Plain-text document sources:
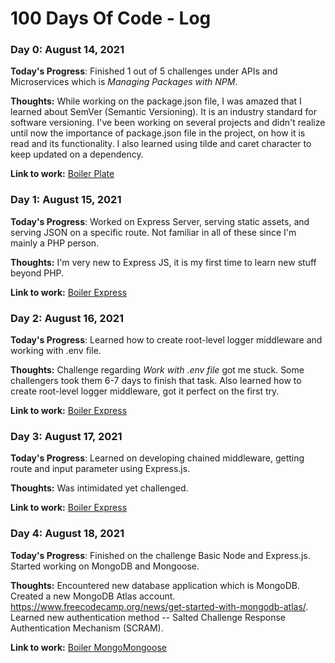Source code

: # 100 Days Of Code - Log

### Day 0: August 14, 2021

**Today's Progress**: Finished 1 out of 5 challenges under APIs and Microservices which is *Managing Packages with NPM*.

**Thoughts:** While working on the package.json file, I was amazed that I learned about SemVer (Semantic Versioning). It is an industry standard for software versioning. I've been working on several projects and didn't realize until now the importance of package.json file in the project, on how it is read and its functionality. I also learned using tilde and caret character to keep updated on a dependency.

**Link to work:** [Boiler Plate](http://boilerplate-npm.blancessanchez.repl.co/)

### Day 1: August 15, 2021

**Today's Progress**: Worked on Express Server, serving static assets, and serving JSON on a specific route. Not familiar in all of these since I'm mainly a PHP person.

**Thoughts:** I'm very new to Express JS, it is my first time to learn new stuff beyond PHP.

**Link to work:** [Boiler Express](https://boilerplate-express.blancessanchez.repl.co)

### Day 2: August 16, 2021

**Today's Progress**: Learned how to create root-level logger middleware and working with .env file.

**Thoughts:** Challenge regarding _Work with .env file_ got me stuck. Some challengers took them 6-7 days to finish that task. Also learned how to create root-level logger middleware, got it perfect on the first try.

**Link to work:** [Boiler Express](https://boilerplate-express-1.blancessanchez.repl.co/json)

### Day 3: August 17, 2021

**Today's Progress**: Learned on developing chained middleware, getting route and input parameter using Express.js.

**Thoughts:** Was intimidated yet challenged.

**Link to work:** [Boiler Express](https://boilerplate-express-1.blancessanchez.repl.co/json)

### Day 4: August 18, 2021

**Today's Progress**: Finished on the challenge Basic Node and Express.js. Started working on MongoDB and Mongoose.

**Thoughts:** Encountered new database application which is MongoDB. Created a new MongoDB Atlas account. https://www.freecodecamp.org/news/get-started-with-mongodb-atlas/. Learned new authentication method -- Salted Challenge Response Authentication Mechanism (SCRAM).

**Link to work:** [Boiler MongoMongoose](https://boilerplate-mongomongoose.blancessanchez.repl.co)
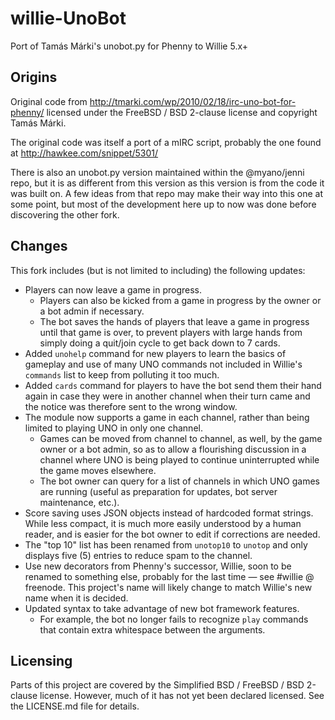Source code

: # willie-UnoBot
Port of Tamás Márki's unobot.py for Phenny to Willie 5.x+

## Origins
Original code from http://tmarki.com/wp/2010/02/18/irc-uno-bot-for-phenny/ licensed under the FreeBSD / BSD 2-clause
license and copyright Tamás Márki.

The original code was itself a port of a mIRC script, probably the one found at http://hawkee.com/snippet/5301/

There is also an unobot.py version maintained within the @myano/jenni repo, but it is as different from this version
as this version is from the code it was built on. A few ideas from that repo may make their way into this one at some
point, but most of the development here up to now was done before discovering the other fork.

## Changes
This fork includes (but is not limited to including) the following updates:

* Players can now leave a game in progress.
  * Players can also be kicked from a game in progress by the owner or a bot admin if necessary.
  * The bot saves the hands of players that leave a game in progress until that game is over, to prevent players with
    large hands from simply doing a quit/join cycle to get back down to 7 cards.
* Added `unohelp` command for new players to learn the basics of gameplay and use of many UNO commands not included in
  Willie's `commands` list to keep from polluting it too much.
* Added `cards` command for players to have the bot send them their hand again in case they were in another channel
  when their turn came and the notice was therefore sent to the wrong window.
* The module now supports a game in each channel, rather than being limited to playing UNO in only one channel.
  * Games can be moved from channel to channel, as well, by the game owner or a bot admin, so as to allow a flourishing
    discussion in a channel where UNO is being played to continue uninterrupted while the game moves elsewhere.
  * The bot owner can query for a list of channels in which UNO games are running (useful as preparation for updates,
    bot server maintenance, etc.).
* Score saving uses JSON objects instead of hardcoded format strings. While less compact, it is much more easily
  understood by a human reader, and is easier for the bot owner to edit if corrections are needed.
* The "top 10" list has been renamed from `unotop10` to `unotop` and only displays five (5) entries to reduce spam to
  the channel.
* Use new decorators from Phenny's successor, Willie, soon to be renamed to something else, probably for the last time
  — see #willie @ freenode. This project's name will likely change to match Willie's new name when it is decided.
* Updated syntax to take advantage of new bot framework features.
  * For example, the bot no longer fails to recognize `play` commands that contain extra whitespace between the arguments.

## Licensing
Parts of this project are covered by the Simplified BSD / FreeBSD / BSD 2-clause license. However, much of it has not
yet been declared licensed. See the LICENSE.md file for details.
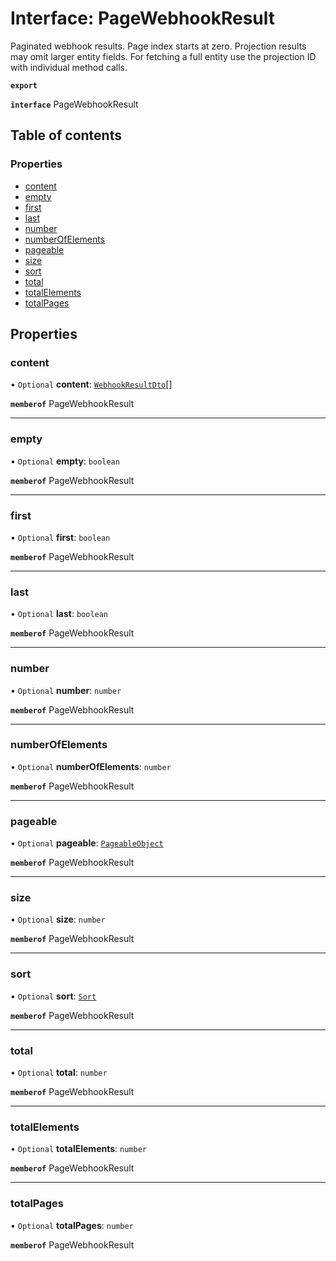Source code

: # Interface: PageWebhookResult

Paginated webhook results. Page index starts at zero. Projection results may omit larger entity fields. For fetching a full entity use the projection ID with individual method calls.

**`export`**

**`interface`** PageWebhookResult

## Table of contents

### Properties

- [content](PageWebhookResult.md#content)
- [empty](PageWebhookResult.md#empty)
- [first](PageWebhookResult.md#first)
- [last](PageWebhookResult.md#last)
- [number](PageWebhookResult.md#number)
- [numberOfElements](PageWebhookResult.md#numberofelements)
- [pageable](PageWebhookResult.md#pageable)
- [size](PageWebhookResult.md#size)
- [sort](PageWebhookResult.md#sort)
- [total](PageWebhookResult.md#total)
- [totalElements](PageWebhookResult.md#totalelements)
- [totalPages](PageWebhookResult.md#totalpages)

## Properties

### content

• `Optional` **content**: [`WebhookResultDto`](WebhookResultDto.md)[]

**`memberof`** PageWebhookResult

___

### empty

• `Optional` **empty**: `boolean`

**`memberof`** PageWebhookResult

___

### first

• `Optional` **first**: `boolean`

**`memberof`** PageWebhookResult

___

### last

• `Optional` **last**: `boolean`

**`memberof`** PageWebhookResult

___

### number

• `Optional` **number**: `number`

**`memberof`** PageWebhookResult

___

### numberOfElements

• `Optional` **numberOfElements**: `number`

**`memberof`** PageWebhookResult

___

### pageable

• `Optional` **pageable**: [`PageableObject`](PageableObject.md)

**`memberof`** PageWebhookResult

___

### size

• `Optional` **size**: `number`

**`memberof`** PageWebhookResult

___

### sort

• `Optional` **sort**: [`Sort`](Sort.md)

**`memberof`** PageWebhookResult

___

### total

• `Optional` **total**: `number`

**`memberof`** PageWebhookResult

___

### totalElements

• `Optional` **totalElements**: `number`

**`memberof`** PageWebhookResult

___

### totalPages

• `Optional` **totalPages**: `number`

**`memberof`** PageWebhookResult
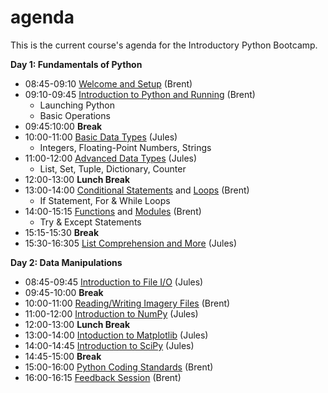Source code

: # agenda
This is the current course's agenda for the Introductory Python Bootcamp.

__Day 1: Fundamentals of Python__
* 08:45-09:10 [Welcome and Setup](http://github.com/pytrain/welcome/blob/master/welcome.ipynb) (Brent)
* 09:10-09:45 [Introduction to Python and Running](http://github.com/pytrain/run_python/blob/master/run.ipynb) (Brent)
  * Launching Python
  * Basic Operations
* 09:45:10:00 **Break**
* 10:00-11:00 [Basic Data Types](http://github.com/pytrain/data_types/blob/master/Python_basic_data_types.ipynb) (Jules)
  * Integers, Floating-Point Numbers, Strings
* 11:00-12:00 [Advanced Data Types](http://github.com/pytrain/data_types/blob/master/Python_advanced_data_types.ipynb) (Jules)
  * List, Set, Tuple, Dictionary, Counter
* 12:00-13:00 **Lunch Break**
* 13:00-14:00 [Conditional Statements](http://github.com/pytrain/conditional_logic/blob/master/conditionals.ipynb)  and [Loops](http://github.com/pytrain/loops/blob/master/loops.ipynb) (Brent)
  * If Statement, For & While Loops
* 14:00-15:15 [Functions](http://github.com/pytrain/functions_modules/blob/master/Functions.ipynb) and [Modules](http://github.com/pytrain/functions_modules/blob/master/Modules.ipynb) (Brent)
  * Try & Except Statements
* 15:15-15:30 **Break**
* 15:30-16:305 [List Comprehension and More](http://github.com/pytrain/list_comprehension/blob/master/ListComprehensions.ipynb) (Jules)

__Day 2: Data Manipulations__
* 08:45-09:45 [Introduction to File I/O]() (Jules)
* 09:45-10:00 **Break**
* 10:00-11:00 [Reading/Writing Imagery Files]() (Brent)
* 11:00-12:00 [Introduction to NumPy]() (Jules)
* 12:00-13:00 **Lunch Break**
* 13:00-14:00 [Intoduction to Matplotlib]() (Jules)
* 14:00-14:45 [Introduction to SciPy]() (Jules)
* 14:45-15:00 **Break**
* 15:00-16:00 [Python Coding Standards]() (Brent)
* 16:00-16:15 [Feedback Session]() (Brent)
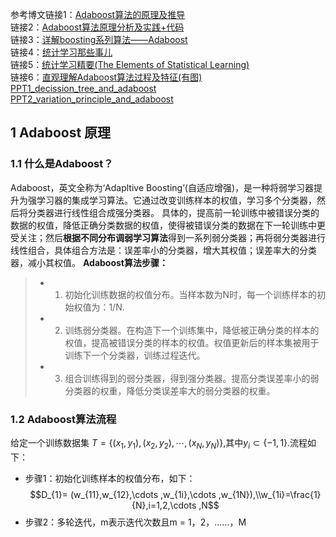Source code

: 参考博文链接1：[Adaboost算法的原理及推导](https://blog.csdn.net/v_july_v/article/details/40718799)<br>
链接2：[Adaboost算法原理分析及实践+代码](https://blog.csdn.net/guyuealian/article/details/70995333)<br>
链接3：[详解boosting系列算法——Adaboost](https://blog.csdn.net/weixin_38629654/article/details/80516045)<br>
链接4：[统计学习那些事儿](https://cosx.org/2011/12/stories-about-statistical-learning)<br>
链接5：[统计学习精要(The Elements of Statistical Learning)](http://www.loyhome.com/%E2%89%AA%E7%BB%9F%E8%AE%A1%E5%AD%A6%E4%B9%A0%E7%B2%BE%E8%A6%81the-elements-of-statistical-learning%E2%89%AB%E8%AF%BE%E5%A0%82%E7%AC%94%E8%AE%B0%EF%BC%88%E5%8D%81%E5%9B%9B%EF%BC%89/)<br>
链接6：[直观理解Adaboost算法过程及特征(有图)](https://blog.csdn.net/m0_37407756/article/details/67637400)<br>
[PPT1_decission_tree_and_adaboost]()<br>
[PPT2_variation_principle_and_adaboost]()
## 1 Adaboost 原理
### 1.1 什么是Adaboost？
Adaboost，英文全称为‘Adapltive Boosting’(自适应增强)，是一种将弱学习器提升为强学习器的集成学习算法。它通过改变训练样本的权值，学习多个分类器，然后将分类器进行线性组合成强分类器。
具体的，提高前一轮训练中被错误分类的数据的权值，降低正确分类数据的权值，使得被错误分类的数据在下一轮训练中更受关注；然后**根据不同分布调弱学习算法**得到一系列弱分类器；再将弱分类器进行线性组合，具体组合方法是：误差率小的分类器，增大其权值；误差率大的分类器，减小其权值。
**Adaboost算法步骤：**
>+ 1. 初始化训练数据的权值分布。当样本数为N时，每一个训练样本的初始权值为：1/N.
>+ 2. 训练弱分类器。在构造下一个训练集中，降低被正确分类的样本的权值，提高被错误分类的样本的权值。权值更新后的样本集被用于训练下一个分类器，训练过程迭代。
>+ 3. 组合训练得到的弱分类器，得到强分类器。提高分类误差率小的弱分类器的权重，降低分类误差率大的弱分类器的权重。

### 1.2 Adaboost算法流程
给定一个训练数据集 $T=\{{(x_{1},y_{1}),(x_{2},y_{2}),\cdots ,(x_{N},y_{N})\}}$,其中$y_{i}\subset \{{-1,1\}}$.流程如下：
+ 步骤1：初始化训练样本的权值分布，如下：
$$D_{1}= (w_{11},w_{12},\cdots ,w_{1i},\cdots ,w_{1N}),\\w_{1i}=\frac{1}{N},i=1,2,\cdots ,N$$
+ 步骤2：多轮迭代，m表示迭代次数且m = 1，2，……，M

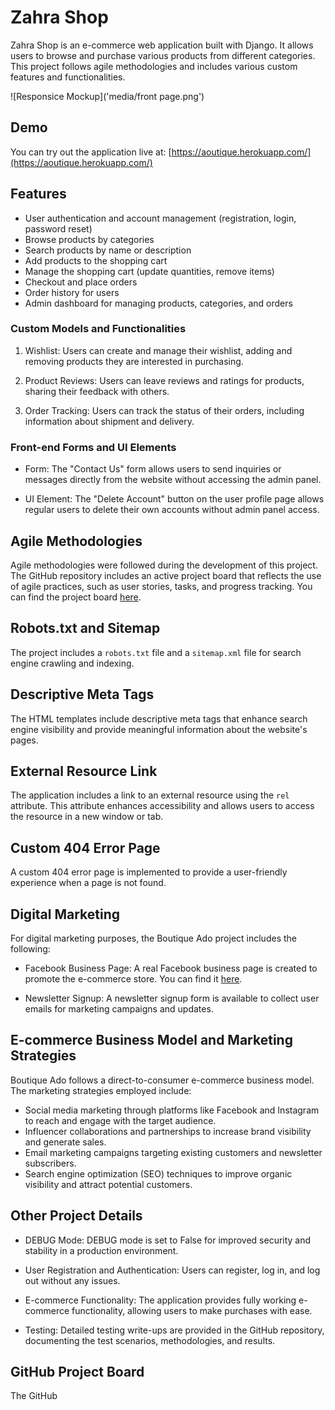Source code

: # Zahra Shop

Zahra Shop is an e-commerce web application built with Django. It allows users to browse and purchase various products from different categories. This project follows agile methodologies and includes various custom features and functionalities.

![Responsice Mockup]('media/front page.png')

## Demo

You can try out the application live at: [https://aoutique.herokuapp.com/](https://aoutique.herokuapp.com/)

## Features

-   User authentication and account management (registration, login, password reset)
-   Browse products by categories
-   Search products by name or description
-   Add products to the shopping cart
-   Manage the shopping cart (update quantities, remove items)
-   Checkout and place orders
-   Order history for users
-   Admin dashboard for managing products, categories, and orders

### Custom Models and Functionalities

1. Wishlist: Users can create and manage their wishlist, adding and removing products they are interested in purchasing.

2. Product Reviews: Users can leave reviews and ratings for products, sharing their feedback with others.

3. Order Tracking: Users can track the status of their orders, including information about shipment and delivery.

### Front-end Forms and UI Elements

-   Form: The "Contact Us" form allows users to send inquiries or messages directly from the website without accessing the admin panel.

-   UI Element: The "Delete Account" button on the user profile page allows regular users to delete their own accounts without admin panel access.

## Agile Methodologies

Agile methodologies were followed during the development of this project. The GitHub repository includes an active project board that reflects the use of agile practices, such as user stories, tasks, and progress tracking. You can find the project board [here](https://github.com/zahramousavi930/boutique-ado-v1/projects).

## Robots.txt and Sitemap

The project includes a `robots.txt` file and a `sitemap.xml` file for search engine crawling and indexing.

## Descriptive Meta Tags

The HTML templates include descriptive meta tags that enhance search engine visibility and provide meaningful information about the website's pages.

## External Resource Link

The application includes a link to an external resource using the `rel` attribute. This attribute enhances accessibility and allows users to access the resource in a new window or tab.

## Custom 404 Error Page

A custom 404 error page is implemented to provide a user-friendly experience when a page is not found.

## Digital Marketing

For digital marketing purposes, the Boutique Ado project includes the following:

-   Facebook Business Page: A real Facebook business page is created to promote the e-commerce store. You can find it [here](https://www.facebook.com/YourBoutiqueAdo).

-   Newsletter Signup: A newsletter signup form is available to collect user emails for marketing campaigns and updates.

## E-commerce Business Model and Marketing Strategies

Boutique Ado follows a direct-to-consumer e-commerce business model. The marketing strategies employed include:

-   Social media marketing through platforms like Facebook and Instagram to reach and engage with the target audience.
-   Influencer collaborations and partnerships to increase brand visibility and generate sales.
-   Email marketing campaigns targeting existing customers and newsletter subscribers.
-   Search engine optimization (SEO) techniques to improve organic visibility and attract potential customers.

## Other Project Details

-   DEBUG Mode: DEBUG mode is set to False for improved security and stability in a production environment.

-   User Registration and Authentication: Users can register, log in, and log out without any issues.

-   E-commerce Functionality: The application provides fully working e-commerce functionality, allowing users to make purchases with ease.

-   Testing: Detailed testing write-ups are provided in the GitHub repository, documenting the test scenarios, methodologies, and results.

## GitHub Project Board

The GitHub
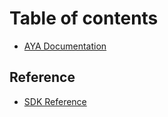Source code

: # Table of contents

* [AYA Documentation](README.md)

## Reference

* [SDK Reference](reference/sdk-reference.md)
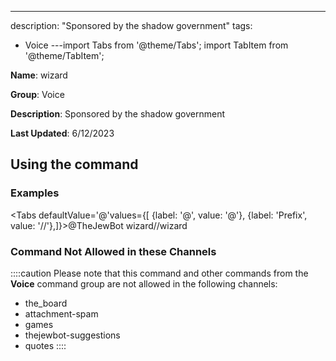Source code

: ---
description: "Sponsored by the shadow government"
tags:
  - Voice
---import Tabs from '@theme/Tabs';
import TabItem from '@theme/TabItem';

**Name**: wizard

**Group**: Voice

**Description**: Sponsored by the shadow government

**Last Updated**: 6/12/2023

## Using the command

### Examples
<Tabs defaultValue='@'values={[ {label: '@', value: '@'}, {label: 'Prefix', value: '//'},]}><TabItem value='@'>@TheJewBot wizard</TabItem><TabItem value='//'>//wizard</TabItem></Tabs>

### Command Not Allowed in these Channels
::::caution Please note that this command and other commands from the **Voice** command group are not allowed in the following channels:
- the_board
- attachment-spam
- games
- thejewbot-suggestions
- quotes
::::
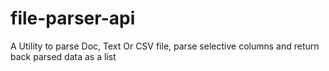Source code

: # file-parser-api
A Utility to parse Doc, Text Or CSV file, parse selective columns and return back parsed data as a list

Your objective |
Among the lines above, count those containing "level", and give only the number.

Exercise solution |
2